┌─ Records provided

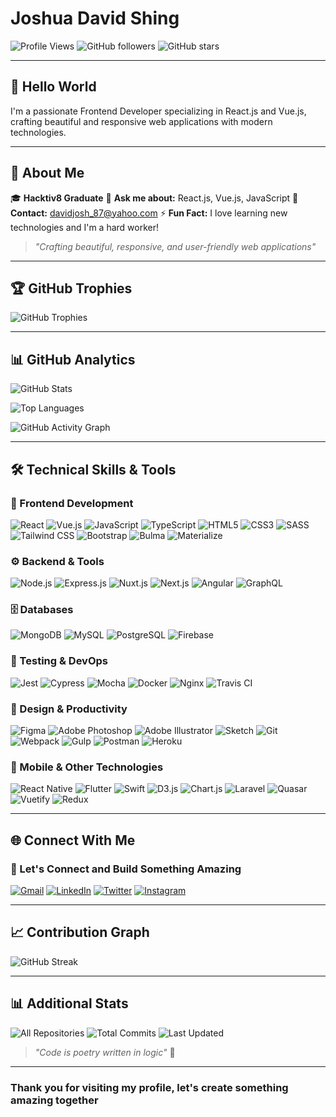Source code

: # Joshua David Shing

![Profile Views](https://komarev.com/ghpvc/?username=davidjoshua87&label=Profile%20Views&color=0e75b6&style=flat-square)
![GitHub followers](https://img.shields.io/github/followers/davidjoshua87?style=flat-square&color=blue)
![GitHub stars](https://img.shields.io/github/stars/davidjoshua87?style=flat-square&color=yellow)

---

## 👋 Hello World

I'm a passionate Frontend Developer specializing in React.js and Vue.js,
crafting beautiful and responsive web applications with modern technologies.

---

## 🌟 About Me

🎓 **Hacktiv8 Graduate**
💬 **Ask me about:** React.js, Vue.js, JavaScript
📧 **Contact:** [davidjosh_87@yahoo.com](mailto:davidjosh_87@yahoo.com)
⚡ **Fun Fact:** I love learning new technologies and I'm a hard worker!

> *"Crafting beautiful, responsive, and user-friendly web applications"*

---

## 🏆 GitHub Trophies

![GitHub Trophies](https://github-profile-trophy.vercel.app/?username=davidjoshua87&rank=SECRET,SSS,SS,S,AAA,AA,B&theme=darkhub&column=4&row=2&margin-w=15&margin-h=15)

---

## 📊 GitHub Analytics

![GitHub Stats](https://github-readme-stats.vercel.app/api?username=davidjoshua87&show_icons=true&theme=radical&locale=en&hide_border=true&bg_color=0D1117&title_color=667eea&icon_color=667eea&text_color=ffffff&include_all_commits=true&count_private=true)

![Top Languages](https://github-readme-stats.vercel.app/api/top-langs?username=davidjoshua87&show_icons=true&theme=radical&locale=en&layout=compact&hide_border=true&bg_color=0D1117&title_color=667eea&icon_color=667eea&text_color=ffffff)

![GitHub Activity Graph](https://github-readme-activity-graph.vercel.app/graph?username=davidjoshua87&theme=radical&bg_color=0D1117&color=667eea&line=667eea&point=ffffff&hide_border=true)

---

## 🛠️ Technical Skills & Tools

### 🎨 Frontend Development

![React](https://img.shields.io/badge/react-%2320232a.svg?style=for-the-badge&logo=react&logoColor=%2361DAFB)
![Vue.js](https://img.shields.io/badge/vuejs-%2335495e.svg?style=for-the-badge&logo=vuedotjs&logoColor=%234FC08D)
![JavaScript](https://img.shields.io/badge/javascript-%23323330.svg?style=for-the-badge&logo=javascript&logoColor=%23F7DF1E)
![TypeScript](https://img.shields.io/badge/typescript-%23007ACC.svg?style=for-the-badge&logo=typescript&logoColor=white)
![HTML5](https://img.shields.io/badge/html5-%23E34F26.svg?style=for-the-badge&logo=html5&logoColor=white)
![CSS3](https://img.shields.io/badge/css3-%231572B6.svg?style=for-the-badge&logo=css3&logoColor=white)
![SASS](https://img.shields.io/badge/SASS-hotpink.svg?style=for-the-badge&logo=SASS&logoColor=white)
![Tailwind CSS](https://img.shields.io/badge/tailwindcss-%2338B2AC.svg?style=for-the-badge&logo=tailwind-css&logoColor=white)
![Bootstrap](https://img.shields.io/badge/bootstrap-%23563D7C.svg?style=for-the-badge&logo=bootstrap&logoColor=white)
![Bulma](https://img.shields.io/badge/bulma-00D1B2?style=for-the-badge&logo=bulma&logoColor=white)
![Materialize](https://img.shields.io/badge/Materialize-EE6E73?style=for-the-badge&logo=materializecss&logoColor=white)

### ⚙️ Backend & Tools

![Node.js](https://img.shields.io/badge/node.js-6DA55F?style=for-the-badge&logo=node.js&logoColor=white)
![Express.js](https://img.shields.io/badge/express.js-%23404d59.svg?style=for-the-badge&logo=express&logoColor=%2361DAFB)
![Nuxt.js](https://img.shields.io/badge/Nuxt-002E3B?style=for-the-badge&logo=nuxtdotjs&logoColor=#00DC82)
![Next.js](https://img.shields.io/badge/Next-black?style=for-the-badge&logo=next.js&logoColor=white)
![Angular](https://img.shields.io/badge/angular-%23DD0031.svg?style=for-the-badge&logo=angular&logoColor=white)
![GraphQL](https://img.shields.io/badge/-GraphQL-E10098?style=for-the-badge&logo=graphql&logoColor=white)

### 🗄️ Databases

![MongoDB](https://img.shields.io/badge/MongoDB-%234ea94b.svg?style=for-the-badge&logo=mongodb&logoColor=white)
![MySQL](https://img.shields.io/badge/mysql-%2300f.svg?style=for-the-badge&logo=mysql&logoColor=white)
![PostgreSQL](https://img.shields.io/badge/postgresql-%23316192.svg?style=for-the-badge&logo=postgresql&logoColor=white)
![Firebase](https://img.shields.io/badge/Firebase-039BE5?style=for-the-badge&logo=Firebase&logoColor=white)

### 🎯 Testing & DevOps

![Jest](https://img.shields.io/badge/-jest-%23C21325?style=for-the-badge&logo=jest&logoColor=white)
![Cypress](https://img.shields.io/badge/-cypress-%23E5E5E5?style=for-the-badge&logo=cypress&logoColor=058a5e)
![Mocha](https://img.shields.io/badge/-mocha-%238D6748?style=for-the-badge&logo=mocha&logoColor=white)
![Docker](https://img.shields.io/badge/docker-%230db7ed.svg?style=for-the-badge&logo=docker&logoColor=white)
![Nginx](https://img.shields.io/badge/nginx-%23009639.svg?style=for-the-badge&logo=nginx&logoColor=white)
![Travis CI](https://img.shields.io/badge/travis%20ci-%232B2F33.svg?style=for-the-badge&logo=travis&logoColor=white)

### 🎨 Design & Productivity

![Figma](https://img.shields.io/badge/figma-%23F24E1E.svg?style=for-the-badge&logo=figma&logoColor=white)
![Adobe Photoshop](https://img.shields.io/badge/adobe%20photoshop-%2331A8FF.svg?style=for-the-badge&logo=adobe%20photoshop&logoColor=white)
![Adobe Illustrator](https://img.shields.io/badge/adobe%20illustrator-%23FF9A00.svg?style=for-the-badge&logo=adobe%20illustrator&logoColor=white)
![Sketch](https://img.shields.io/badge/Sketch-FFB387?style=for-the-badge&logo=sketch&logoColor=black)
![Git](https://img.shields.io/badge/git-%23F05033.svg?style=for-the-badge&logo=git&logoColor=white)
![Webpack](https://img.shields.io/badge/webpack-%238DD6F9.svg?style=for-the-badge&logo=webpack&logoColor=black)
![Gulp](https://img.shields.io/badge/GULP-%23CF4647.svg?style=for-the-badge&logo=gulp&logoColor=white)
![Postman](https://img.shields.io/badge/Postman-FF6C37?style=for-the-badge&logo=postman&logoColor=white)
![Heroku](https://img.shields.io/badge/heroku-%23430098.svg?style=for-the-badge&logo=heroku&logoColor=white)

### 📱 Mobile & Other Technologies

![React Native](https://img.shields.io/badge/react_native-%2320232a.svg?style=for-the-badge&logo=react&logoColor=%2361DAFB)
![Flutter](https://img.shields.io/badge/Flutter-%2302569B.svg?style=for-the-badge&logo=Flutter&logoColor=white)
![Swift](https://img.shields.io/badge/swift-F54A2A?style=for-the-badge&logo=swift&logoColor=white)
![D3.js](https://img.shields.io/badge/d3.js-F9A03C?style=for-the-badge&logo=d3.js&logoColor=white)
![Chart.js](https://img.shields.io/badge/chart.js-F5788D.svg?style=for-the-badge&logo=chart.js&logoColor=white)
![Laravel](https://img.shields.io/badge/laravel-%23FF2D20.svg?style=for-the-badge&logo=laravel&logoColor=white)
![Quasar](https://img.shields.io/badge/Quasar-16B7FB?style=for-the-badge&logo=quasar&logoColor=black)
![Vuetify](https://img.shields.io/badge/Vuetify-1867C0?style=for-the-badge&logo=vuetify&logoColor=AEDD58)
![Redux](https://img.shields.io/badge/redux-%23593d88.svg?style=for-the-badge&logo=redux&logoColor=white)

---

## 🌐 Connect With Me

### 🤝 Let's Connect and Build Something Amazing

[![Gmail](https://img.shields.io/badge/Gmail-D14836?style=for-the-badge&logo=gmail&logoColor=white)](mailto:davidjosh_87@yahoo.com)
[![LinkedIn](https://img.shields.io/badge/LinkedIn-0077B5?style=for-the-badge&logo=linkedin&logoColor=white)](https://linkedin.com/in/yourprofile)
[![Twitter](https://img.shields.io/badge/Twitter-%231DA1F2.svg?style=for-the-badge&logo=Twitter&logoColor=white)](https://twitter.com/yourprofile)
[![Instagram](https://img.shields.io/badge/Instagram-%23E4405F.svg?style=for-the-badge&logo=Instagram&logoColor=white)](https://instagram.com/yourprofile)

---

## 📈 Contribution Graph

![GitHub Streak](https://streak-stats.demolab.com/?user=davidjoshua87&theme=radical&hide_border=true&background=0D1117&stroke=667eea&ring=667eea&fire=667eea&currStreakLabel=ffffff)

---

## 📊 Additional Stats

![All Repositories](https://img.shields.io/badge/Repos-Count-blue?style=flat-square&logo=github)
![Total Commits](https://img.shields.io/badge/Commits-Tracking-brightgreen?style=flat-square&logo=github)
![Last Updated](https://img.shields.io/badge/Updated-Today-important?style=flat-square&logo=github)

> *"Code is poetry written in logic"* 🚀

---

### Thank you for visiting my profile, let's create something amazing together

└─

» Action item
Your reply should be only the count of lines in the entries above that contain the word "React".

» Your solution
4